Stephen Wise Free Synagogue is excited to welcome our cantorial intern, Joseph (Joe) Flaxman!
Joe grew up at Temple Shalom in Succasunna, New Jersey, and was raised on stories about his grandfather, also named Joseph, who had dreamed of becoming a chazan. After earning his master’s in vocal performance at the Manhattan School of Music, he went on to perform in cities across the country and the world. After Joe met and then married his wife Laura, they had their first son Elias. Realizing that he wanted to change careers, Joe felt the pull to explore his own childhood dream of becoming a cantor. During his year of study in Jerusalem at Hebrew Union College-Jewish Institute of Religion, he and Laura welcomed their second son, Isaiah, into the world.
Joe is looking forward to working and learning at Stephen Wise, where he’ll be assisting us as our cantorial intern and working closely with Cantor Dan Singer.
We sat down with Joe so we could get to know him a little better.
Q: What was the “a-ha” moment when you realized you wanted to be a cantor?
A: In my previous career, I was as an opera singer — I even sang right around the corner at Lincoln Center a few times — and after an audition, I realized that the best-case scenario was that I’d get the job and then I’d be miserable because my work was no longer bringing me joy.
The idea of being a cantor was something I had considered since I was very young as my grandfather (after whom I’m named) dreamed of being a chazan. Based on my skill set I thought I might make a good cantor, so I left my manager the next day and got in touch with Hebrew Union College about pivoting to my second career.
Mini “a-ha” moments happened when I was singing in the choir at Park Avenue Synagogue, as well as when I was singing in various cities throughout America and connected to local Jewish communities to celebrate Shabbat or holidays. There was always a feeling of being “home” that made me re-visit the idea of becoming a cantor.
Q: What’s the most challenging part of cantorial school?

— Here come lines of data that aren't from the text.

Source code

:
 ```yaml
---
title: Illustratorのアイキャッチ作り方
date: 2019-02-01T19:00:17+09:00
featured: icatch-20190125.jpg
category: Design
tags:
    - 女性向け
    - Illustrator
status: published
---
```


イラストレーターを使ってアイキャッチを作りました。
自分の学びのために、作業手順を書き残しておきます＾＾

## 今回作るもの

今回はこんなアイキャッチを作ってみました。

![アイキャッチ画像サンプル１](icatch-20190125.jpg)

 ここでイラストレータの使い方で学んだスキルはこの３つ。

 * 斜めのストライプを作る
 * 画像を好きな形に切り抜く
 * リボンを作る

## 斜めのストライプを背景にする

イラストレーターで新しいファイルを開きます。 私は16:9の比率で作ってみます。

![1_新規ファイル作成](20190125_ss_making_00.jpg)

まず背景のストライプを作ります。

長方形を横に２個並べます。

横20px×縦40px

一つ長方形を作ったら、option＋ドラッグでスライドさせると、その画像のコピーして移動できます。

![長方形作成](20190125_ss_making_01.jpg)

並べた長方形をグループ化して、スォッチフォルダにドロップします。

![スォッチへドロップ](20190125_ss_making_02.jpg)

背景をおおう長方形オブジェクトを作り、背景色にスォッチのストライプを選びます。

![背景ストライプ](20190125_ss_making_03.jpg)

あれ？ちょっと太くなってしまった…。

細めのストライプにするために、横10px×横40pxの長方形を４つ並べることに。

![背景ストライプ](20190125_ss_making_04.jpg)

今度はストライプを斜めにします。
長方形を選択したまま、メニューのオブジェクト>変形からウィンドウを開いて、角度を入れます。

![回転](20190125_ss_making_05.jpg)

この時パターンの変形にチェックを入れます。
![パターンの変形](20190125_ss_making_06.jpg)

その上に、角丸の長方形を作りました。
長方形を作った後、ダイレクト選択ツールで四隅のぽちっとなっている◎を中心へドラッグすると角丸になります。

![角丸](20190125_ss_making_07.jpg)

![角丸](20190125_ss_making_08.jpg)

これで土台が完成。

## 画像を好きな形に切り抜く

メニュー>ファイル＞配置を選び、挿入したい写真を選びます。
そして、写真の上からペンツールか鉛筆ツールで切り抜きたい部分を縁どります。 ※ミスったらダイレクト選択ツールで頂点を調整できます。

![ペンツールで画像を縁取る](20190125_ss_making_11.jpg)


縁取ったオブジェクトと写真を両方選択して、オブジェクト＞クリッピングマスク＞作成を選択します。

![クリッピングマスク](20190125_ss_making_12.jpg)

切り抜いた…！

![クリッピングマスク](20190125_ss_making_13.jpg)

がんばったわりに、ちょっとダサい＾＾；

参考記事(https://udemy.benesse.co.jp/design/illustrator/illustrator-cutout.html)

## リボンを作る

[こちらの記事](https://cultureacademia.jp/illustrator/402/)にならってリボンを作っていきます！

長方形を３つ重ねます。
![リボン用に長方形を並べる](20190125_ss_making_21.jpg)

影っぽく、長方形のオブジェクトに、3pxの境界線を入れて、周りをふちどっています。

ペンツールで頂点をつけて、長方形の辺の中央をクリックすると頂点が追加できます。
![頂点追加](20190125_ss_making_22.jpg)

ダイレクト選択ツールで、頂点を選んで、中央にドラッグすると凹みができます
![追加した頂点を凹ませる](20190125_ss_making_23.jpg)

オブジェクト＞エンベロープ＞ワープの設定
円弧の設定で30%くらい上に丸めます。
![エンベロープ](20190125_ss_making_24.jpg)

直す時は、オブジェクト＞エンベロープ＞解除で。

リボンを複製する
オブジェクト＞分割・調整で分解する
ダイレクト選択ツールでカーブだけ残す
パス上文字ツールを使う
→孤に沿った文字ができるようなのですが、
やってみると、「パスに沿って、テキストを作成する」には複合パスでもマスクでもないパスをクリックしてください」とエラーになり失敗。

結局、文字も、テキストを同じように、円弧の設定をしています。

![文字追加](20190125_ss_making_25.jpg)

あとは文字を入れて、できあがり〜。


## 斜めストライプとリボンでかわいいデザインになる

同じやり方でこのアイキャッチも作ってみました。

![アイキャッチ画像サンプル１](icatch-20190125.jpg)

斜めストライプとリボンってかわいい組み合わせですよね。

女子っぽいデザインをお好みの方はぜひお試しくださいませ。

The most fun?
A: Balancing class, work, and family is definitely a challenge, but the most fun part is how each one seems to teach me how to be my best and most present self for the other parts of my life.
Q: What is your favorite Jewish song?
A: I can’t pick just one, but I did narrow it down to two! “Elohai N’shama” is a beautiful daily cleansing breath for the soul and “Eilu D’varim” constantly reminds me that my capacity for doing good deeds is infinite.
Q: What’s your favorite instrument? Your least favorite?
A: I love the piano, and if I had to pick a least favorite, it’d have to be the trombone.
Q: Favorite band?
A: I listen to a ton of classical music (Mozart, Verdi, Bach, von Weber, Berg, Rachmaninoff, Monteverdi, Ravel… the list is long and varied). But I’m also a big fan of Weezer as well as 80s music in general.
Q: What’s something you learned at HUC that really blew your mind?
A: OK, brace yourself… the melody you think of for the “Four Questions” is actually quite new! It’s a melody from early in modern Israeli history. Prior to that, the typical “Ashkenazi” melody for the “Four Questions” was the same one people used to study Mishnah. I never thought about it, but I just figured that my father probably sang those questions in the same melody at his Seder growing up, and his father before him… then I learned that the tradition of a child singing the “Four Questions” is also newer!
Q: What about being a cantor are you looking forward to most?
A: Helping people create community through the power of Jewish music!